Been given the following problem:
Consider the PDE $$u_t = u_{xx} + u, 0 < x < 1$$ $$u(0, t) = u(1, t) = 0, t > 0$$ $$u(x, 0) = f(x), 0 < x < 1$$ (a) Use the method of separation of variables to obtain a solution for $v(x,t)$, where $ u(x,t) = e^{rt}v(x, t)$ , choosing $r$ such that the above problem reduces to the heat equation, and then, obtain the solution for $u(x, t)$
How would I find $r$ to reduce the problem to a heat equation as asked?
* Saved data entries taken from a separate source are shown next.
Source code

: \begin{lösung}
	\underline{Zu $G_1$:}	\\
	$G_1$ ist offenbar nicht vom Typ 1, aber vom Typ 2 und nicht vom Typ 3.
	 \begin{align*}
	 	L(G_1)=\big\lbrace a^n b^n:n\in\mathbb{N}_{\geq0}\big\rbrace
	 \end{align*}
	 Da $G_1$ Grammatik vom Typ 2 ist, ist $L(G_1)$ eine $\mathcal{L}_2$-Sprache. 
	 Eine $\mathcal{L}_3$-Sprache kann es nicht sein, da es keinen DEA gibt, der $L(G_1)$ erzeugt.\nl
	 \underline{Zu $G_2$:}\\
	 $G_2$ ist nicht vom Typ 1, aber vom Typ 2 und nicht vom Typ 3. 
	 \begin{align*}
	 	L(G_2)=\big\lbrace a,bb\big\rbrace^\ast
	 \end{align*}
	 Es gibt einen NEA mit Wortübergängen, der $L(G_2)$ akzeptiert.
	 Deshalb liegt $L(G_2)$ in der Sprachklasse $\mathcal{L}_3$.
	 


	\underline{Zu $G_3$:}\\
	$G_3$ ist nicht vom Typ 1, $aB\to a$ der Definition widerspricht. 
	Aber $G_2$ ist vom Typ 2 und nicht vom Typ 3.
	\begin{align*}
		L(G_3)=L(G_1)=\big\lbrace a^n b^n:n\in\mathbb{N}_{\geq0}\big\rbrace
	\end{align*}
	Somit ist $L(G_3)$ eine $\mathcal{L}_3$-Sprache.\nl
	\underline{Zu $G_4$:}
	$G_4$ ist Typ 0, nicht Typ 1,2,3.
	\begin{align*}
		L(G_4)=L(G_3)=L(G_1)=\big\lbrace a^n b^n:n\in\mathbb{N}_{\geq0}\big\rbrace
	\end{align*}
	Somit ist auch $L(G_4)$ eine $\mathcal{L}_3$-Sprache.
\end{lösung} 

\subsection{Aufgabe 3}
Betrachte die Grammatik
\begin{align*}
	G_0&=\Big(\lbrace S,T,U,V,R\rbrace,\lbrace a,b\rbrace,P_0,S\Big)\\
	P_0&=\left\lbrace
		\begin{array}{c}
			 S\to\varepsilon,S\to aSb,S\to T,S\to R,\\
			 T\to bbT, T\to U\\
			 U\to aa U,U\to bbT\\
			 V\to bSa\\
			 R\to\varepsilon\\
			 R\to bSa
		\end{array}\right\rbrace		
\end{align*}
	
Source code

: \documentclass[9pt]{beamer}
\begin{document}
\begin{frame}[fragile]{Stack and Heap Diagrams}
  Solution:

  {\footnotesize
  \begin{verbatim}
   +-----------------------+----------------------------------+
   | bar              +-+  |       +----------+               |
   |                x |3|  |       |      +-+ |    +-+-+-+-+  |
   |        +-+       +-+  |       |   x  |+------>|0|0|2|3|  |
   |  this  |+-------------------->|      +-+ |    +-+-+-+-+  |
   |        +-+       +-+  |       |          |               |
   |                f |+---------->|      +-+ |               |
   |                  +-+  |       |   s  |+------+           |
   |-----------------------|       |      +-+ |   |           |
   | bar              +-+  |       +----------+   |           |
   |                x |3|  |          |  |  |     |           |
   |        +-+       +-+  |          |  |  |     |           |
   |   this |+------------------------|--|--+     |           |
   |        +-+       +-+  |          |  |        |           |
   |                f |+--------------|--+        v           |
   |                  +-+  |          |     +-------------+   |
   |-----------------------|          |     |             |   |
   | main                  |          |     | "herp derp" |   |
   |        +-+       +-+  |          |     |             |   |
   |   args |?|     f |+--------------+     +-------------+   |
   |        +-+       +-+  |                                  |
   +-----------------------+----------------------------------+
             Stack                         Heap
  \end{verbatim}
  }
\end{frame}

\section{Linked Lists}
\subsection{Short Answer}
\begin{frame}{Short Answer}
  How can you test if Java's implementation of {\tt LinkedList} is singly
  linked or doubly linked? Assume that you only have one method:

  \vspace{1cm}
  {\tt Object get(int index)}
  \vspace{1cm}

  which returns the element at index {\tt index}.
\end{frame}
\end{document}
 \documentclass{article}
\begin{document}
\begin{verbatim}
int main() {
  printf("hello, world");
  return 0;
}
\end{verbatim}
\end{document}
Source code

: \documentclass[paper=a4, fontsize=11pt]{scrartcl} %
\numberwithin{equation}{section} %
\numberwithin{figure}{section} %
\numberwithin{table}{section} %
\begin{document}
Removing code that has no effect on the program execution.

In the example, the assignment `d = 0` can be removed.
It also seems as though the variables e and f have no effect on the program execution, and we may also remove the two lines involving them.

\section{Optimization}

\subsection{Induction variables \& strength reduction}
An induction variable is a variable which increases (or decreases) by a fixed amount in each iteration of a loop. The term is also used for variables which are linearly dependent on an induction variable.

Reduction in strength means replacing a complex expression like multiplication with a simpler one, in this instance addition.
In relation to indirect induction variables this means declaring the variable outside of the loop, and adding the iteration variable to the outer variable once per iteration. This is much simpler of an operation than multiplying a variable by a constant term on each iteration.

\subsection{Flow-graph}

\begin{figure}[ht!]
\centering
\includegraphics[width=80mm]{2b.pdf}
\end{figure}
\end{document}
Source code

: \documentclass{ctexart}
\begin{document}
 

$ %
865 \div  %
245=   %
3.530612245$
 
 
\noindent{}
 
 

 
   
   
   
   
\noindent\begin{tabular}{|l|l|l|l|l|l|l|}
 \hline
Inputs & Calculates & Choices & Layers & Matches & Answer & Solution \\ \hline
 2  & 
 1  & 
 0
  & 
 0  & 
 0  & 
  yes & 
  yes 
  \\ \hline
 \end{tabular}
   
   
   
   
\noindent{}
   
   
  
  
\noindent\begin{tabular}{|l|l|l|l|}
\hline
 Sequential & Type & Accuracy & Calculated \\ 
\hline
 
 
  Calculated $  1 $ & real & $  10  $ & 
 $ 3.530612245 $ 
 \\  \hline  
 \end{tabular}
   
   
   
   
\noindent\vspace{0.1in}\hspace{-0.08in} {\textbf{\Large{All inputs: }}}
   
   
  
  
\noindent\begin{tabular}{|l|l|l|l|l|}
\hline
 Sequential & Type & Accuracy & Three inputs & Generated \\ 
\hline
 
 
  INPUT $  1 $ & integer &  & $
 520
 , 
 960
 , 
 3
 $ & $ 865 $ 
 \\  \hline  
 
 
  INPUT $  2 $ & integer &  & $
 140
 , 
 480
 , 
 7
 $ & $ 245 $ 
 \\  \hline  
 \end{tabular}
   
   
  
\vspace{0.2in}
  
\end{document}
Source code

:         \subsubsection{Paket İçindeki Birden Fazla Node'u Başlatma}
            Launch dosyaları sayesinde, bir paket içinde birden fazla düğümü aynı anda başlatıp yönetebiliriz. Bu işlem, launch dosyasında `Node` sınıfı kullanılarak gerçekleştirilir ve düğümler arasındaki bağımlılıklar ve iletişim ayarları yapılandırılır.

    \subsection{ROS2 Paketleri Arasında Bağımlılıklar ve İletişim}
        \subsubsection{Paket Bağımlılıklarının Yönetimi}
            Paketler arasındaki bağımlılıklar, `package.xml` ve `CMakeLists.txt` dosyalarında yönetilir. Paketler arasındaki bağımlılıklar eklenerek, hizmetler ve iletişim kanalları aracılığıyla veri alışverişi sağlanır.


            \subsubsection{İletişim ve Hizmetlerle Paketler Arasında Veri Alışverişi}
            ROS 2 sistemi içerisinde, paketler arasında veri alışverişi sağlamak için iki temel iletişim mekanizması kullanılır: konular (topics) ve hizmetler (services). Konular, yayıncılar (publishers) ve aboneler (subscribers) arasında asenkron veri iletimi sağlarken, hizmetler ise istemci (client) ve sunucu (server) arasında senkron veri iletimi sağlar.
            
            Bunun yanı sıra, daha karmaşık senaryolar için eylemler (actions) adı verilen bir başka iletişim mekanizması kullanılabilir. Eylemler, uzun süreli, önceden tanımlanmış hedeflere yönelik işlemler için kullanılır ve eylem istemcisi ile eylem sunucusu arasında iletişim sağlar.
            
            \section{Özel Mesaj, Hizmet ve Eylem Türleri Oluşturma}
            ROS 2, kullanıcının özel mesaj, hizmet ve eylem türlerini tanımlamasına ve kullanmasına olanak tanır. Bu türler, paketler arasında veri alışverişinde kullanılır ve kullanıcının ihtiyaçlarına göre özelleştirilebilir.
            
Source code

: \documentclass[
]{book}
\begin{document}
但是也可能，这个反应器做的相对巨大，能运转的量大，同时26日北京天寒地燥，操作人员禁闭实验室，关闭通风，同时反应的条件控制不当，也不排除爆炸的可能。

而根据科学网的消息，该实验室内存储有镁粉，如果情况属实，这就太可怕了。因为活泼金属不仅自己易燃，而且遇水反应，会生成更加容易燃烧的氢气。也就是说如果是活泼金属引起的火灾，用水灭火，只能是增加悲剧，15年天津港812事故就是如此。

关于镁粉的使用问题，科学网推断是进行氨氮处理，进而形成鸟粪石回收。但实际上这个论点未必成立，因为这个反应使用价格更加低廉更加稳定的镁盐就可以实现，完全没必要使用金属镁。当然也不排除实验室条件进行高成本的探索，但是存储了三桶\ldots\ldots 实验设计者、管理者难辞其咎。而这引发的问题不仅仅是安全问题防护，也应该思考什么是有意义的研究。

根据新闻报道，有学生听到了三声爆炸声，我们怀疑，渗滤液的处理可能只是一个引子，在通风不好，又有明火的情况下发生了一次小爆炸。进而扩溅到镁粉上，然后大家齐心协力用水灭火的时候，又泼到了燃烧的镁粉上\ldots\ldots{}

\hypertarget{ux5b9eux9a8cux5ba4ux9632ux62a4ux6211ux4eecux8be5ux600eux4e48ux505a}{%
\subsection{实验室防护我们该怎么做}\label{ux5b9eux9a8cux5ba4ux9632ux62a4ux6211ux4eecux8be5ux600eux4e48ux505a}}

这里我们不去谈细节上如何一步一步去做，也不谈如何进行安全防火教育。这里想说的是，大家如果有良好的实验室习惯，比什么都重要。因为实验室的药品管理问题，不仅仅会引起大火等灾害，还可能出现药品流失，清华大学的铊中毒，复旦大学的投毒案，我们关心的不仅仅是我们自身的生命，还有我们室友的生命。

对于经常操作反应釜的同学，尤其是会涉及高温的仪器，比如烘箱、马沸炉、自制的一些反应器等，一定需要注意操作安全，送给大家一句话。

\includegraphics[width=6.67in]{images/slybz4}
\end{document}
Cannot seem to find this information anywhere
With
$u_t = u_{xx} + \beta u, \tag 1$
and
$u(x, t) = e^{rt} v(x, t), \tag 2$
we have
$u_t = re^{rt}v + e^{rt}v_t \tag 3$
and
$u_{xx} = e^{rt}v_{xx}; \tag 4$
then (1) becomes
$re^{rt}v + e^{rt}v_t = e^{rt}v_{xx} + \beta e^{rt} v; \tag 5$
we may cancel the factor $e^{rt}$:
$rv + v_t = v_{xx} + \beta v, \tag 6$
and re-arrange things slightly to obtain
$v_t = v_{xx} + (\beta - r) v; \tag 7$
if we now choose
$r = \beta, \tag 8$
we find that (7) yields
$v_t = v_{xx}, \tag 9$
the usual heat equation.
We conform to the requirement of the present question but setting
$r = 1, \tag{10}$
whence
$u(x, t) = e^t v(x, t), \tag{11}$
or
$v(x, t) = e^{-t} u(x, t). \tag{12}$